Crude Oil
Topped at $147 in July 2008, and has been in a bear market ever since, despite the most aggressive inflationary monetary policy by world central banks on record. The first leg down completed in late early 2009, and then staged a counter-trend rally up into the May 2011 top. Despite calls for $200 oil, true to Elliott Wave form, oil prices will break the 2009 lows as deflationary pressures intensify in the next leg of the bear market.
Commodities
Topped in July 2008, staged the first leg of the bear market into late 2008, had a counter-trend rally into May 2011, and topped out at a perfect Fibonacci 61.8% retracement of the initial decline in May 2011, and is now resuming its larger bear market. Here too, prices will ultimately break the late 2008 lows as global deflationary pressures intensify.
There is a lot of talk on the mainstream media about falling oil prices being "good for the economy" and hence positive for economic growth by supposedly putting more money in the hands of consumers. This is not the case, despite the propaganda and false information. Rather, the dynamic that is taking place is that the global economy is heading into depression, and demand cannot keep pace with supply. Falling commodity prices, rather than being "good" for the economy, are simply indicative of the liquidity strains that are appearing in the system, and the global economy heading into depression. Ironically, this is in part due to all the central bank intervention and manipulation, proposing more leverage, debt and liquidity to fix a solvency problem. Further, oil producers are strapped for cash and need as much of it as they can get, and hence are refusing to cut production even at these low price levels. This simply exemplifies the shortage of money in the world, which leads to the next chart, the U.S. Dollar.
U.S. Dollar
This is the one market that has been hated all along this decade-plus long topping process in risk assets. After a Supercycle bull market in equities, along with a greater than 96% devaluation of the U.S. Dollar through the issuance of massive quantities of dollar-denominated credit over the past century, this whole credit inflation scheme is set to reverse in a big way, with, ironically, fiat currencies as the beneficiary. The U.S. Dollar should out perform relative to the other world currencies for quite some time as the deflationary collapse ensues.

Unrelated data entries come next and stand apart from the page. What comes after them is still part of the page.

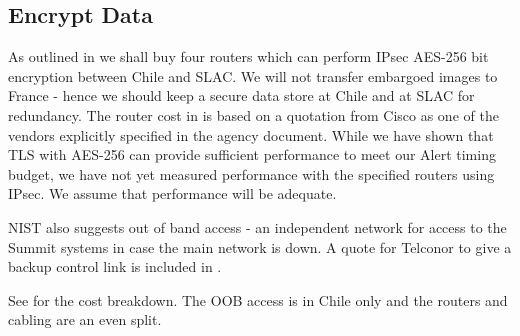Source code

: \subsection{Encrypt Data} \label{sec:1encrypt}

As outlined in   we shall buy four routers which can perform \gls{IPsec} AES-256 bit encryption between Chile and SLAC.
We will not transfer embargoed images to France - hence we should keep a secure data store at Chile and at \gls{SLAC} for redundancy.
The router cost in   is based on a quotation from Cisco as one of the vendors explicitly specified in the agency document.
While we have shown that \gls{TLS} with AES-256 can provide sufficient performance to meet our Alert timing budget, we have not yet measured performance with the specified routers using IPsec.
We assume that performance will be adequate.

NIST also suggests out of band access - an independent network for access to the \gls{Summit} systems in case the main network is down.
A quote for Telconor to give a backup control link is included in .

See  for the cost breakdown.  The \gls{OOB} access is in Chile only and the routers and cabling are an even split.



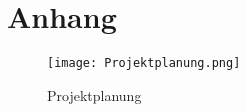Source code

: \section{Anhang}

\begin{figure}[h] 
\centering
\texttt{[image: Projektplanung.png]}%
\caption{Projektplanung}%
\label{fig::Projektplanung_1}%
\end{figure}
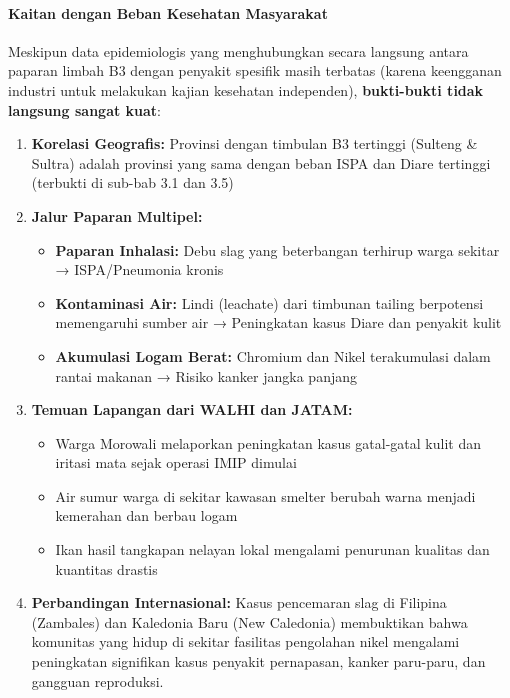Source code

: \documentclass[
]{article}
\providecommand{\tightlist}{%
  \setlength{\itemsep}{0pt}\setlength{\parskip}{0pt}}
\begin{document}
\paragraph{Kaitan dengan Beban Kesehatan
Masyarakat}\label{kaitan-dengan-beban-kesehatan-masyarakat}

Meskipun data epidemiologis yang menghubungkan secara langsung antara
paparan limbah B3 dengan penyakit spesifik masih terbatas (karena
keengganan industri untuk melakukan kajian kesehatan independen),
\textbf{bukti-bukti tidak langsung sangat kuat}:

\begin{enumerate}
\def\labelenumi{\arabic{enumi}.}
\tightlist
\item
  \textbf{Korelasi Geografis:} Provinsi dengan timbulan B3 tertinggi
  (Sulteng \& Sultra) adalah provinsi yang sama dengan beban ISPA dan
  Diare tertinggi (terbukti di sub-bab 3.1 dan 3.5)
\item
  \textbf{Jalur Paparan Multipel:}

  \begin{itemize}
  \tightlist
  \item
    \textbf{Paparan Inhalasi:} Debu slag yang beterbangan terhirup warga
    sekitar → ISPA/Pneumonia kronis
  \item
    \textbf{Kontaminasi Air:} Lindi (leachate) dari timbunan tailing
    berpotensi memengaruhi sumber air → Peningkatan kasus Diare dan
    penyakit kulit
  \item
    \textbf{Akumulasi Logam Berat:} Chromium dan Nikel terakumulasi
    dalam rantai makanan → Risiko kanker jangka panjang
  \end{itemize}
\item
  \textbf{Temuan Lapangan dari WALHI dan JATAM:}

  \begin{itemize}
  \tightlist
  \item
    Warga Morowali melaporkan peningkatan kasus gatal-gatal kulit dan
    iritasi mata sejak operasi IMIP dimulai
  \item
    Air sumur warga di sekitar kawasan smelter berubah warna menjadi
    kemerahan dan berbau logam
  \item
    Ikan hasil tangkapan nelayan lokal mengalami penurunan kualitas dan
    kuantitas drastis
  \end{itemize}
\item
  \textbf{Perbandingan Internasional:} Kasus pencemaran slag di Filipina
  (Zambales) dan Kaledonia Baru (New Caledonia) membuktikan bahwa
  komunitas yang hidup di sekitar fasilitas pengolahan nikel mengalami
  peningkatan signifikan kasus penyakit pernapasan, kanker paru-paru,
  dan gangguan reproduksi.
\end{enumerate}
\end{document}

Crude Oil and Commodities have come a long way down since the Summer of 2014, and are due for a relief rally. However, this rally will only be counter-trend, and after its completion, both will continue their larger bear markets.
Shipping
The Baltic Dry Index Measures shipping costs for dry bulk commodities. It is a good measure of global economic activity, and as is clearly evident, all is not well on the global economic activity front. Not only did this index not come anywhere near a new all-time high during this reflationary period since 2009, shipping prices have actually made a new low below 2008 levels. The collapse, weak bounce, and new lows in Shipping prices simply serve as further evidence of the developing global economic depression.
Real Estate
On a national average basis, home prices have not made a new high, either. The next leg down in the global deflationary depression will draw home prices to new bear market lows and the failure of this index to move to new all-time highs further exemplifies the secular bear market, the failure of the central banks' efforts to reflate and the much, much stronger underlying deflationary forces that are present.
Equities
Most markets have NOT made new all-time highs during this reflationary period. One of the only exceptions has been equities. Due to central bank inflation and manipulation, U.S. equity prices have carried to a new all-time high as reserves added to the banking system, rather than meeting their "intended" purpose of being lent out to the public, have been leveraged up by commercial banks and used for speculation, which has in turn bid up equity prices to artificial levels. I put intended in quotes because the intention of this phony inflation scheme was never for the reserves to get out into the public, but rather for the fraudulent central bankers to help their banker friends on Wall Street at the expense of Main Street. A truly sad situation indeed. However, despite this attempt at keeping the global ponzi scheme banking system afloat, natural forces will prevail and the equity market, too, will resume its bear market as the final leg of the supercycle bear market gets underway, within the context of the larger Grand Supercycle Bear Market that began in 2000.
In Summary
All these markets are currently driven by liquidity, and the relative weakness in foreign markets and commodities is warning that all is not well on the global liquidity front. The depression will not become apparent to most until equities decline a long way, but Elliott Wave and statistical analysis are warning that the bear market is not over, and that another devastating leg down lies ahead. Stocks, commodities and real estate will likely all bottom together at the ultimate low, with greater than 90 percent declines in each of these asset classes occurring before the Supercycle Bear Market is finally over. As per "Elliott Wave Principle: Key to Market Behavior, "Declining "C" waves are usually devastating in their destruction. They are third waves and have most of the properties of third waves. It is during this decline that there is virtually no place to hide except cash. The illusions held throughout waves A and B tend to evaporate and fear takes over. "C" waves are persistent and broad"(Frost and Prechter, 1978). The "C" wave that this excerpt is speaking of is in force in risk asset prices across the board, and should be textbook in its characteristics.
Important Message
Although we are facing the biggest financial collapse in U.S. history, and the global economy is heading into depression, the most important takeaway is that nobody has to be hurt financially. It is VERY important to stay liquid in cash, OUTSIDE of the banking system. There will be runs on the banks, and it is absolutely imperative to get safe and take proactive measures BEFORE this occurs. For those that do, the positive in all of this is at the ultimate bear market low and bottom of the depression, there will be tremendous opportunity in asset prices across the board.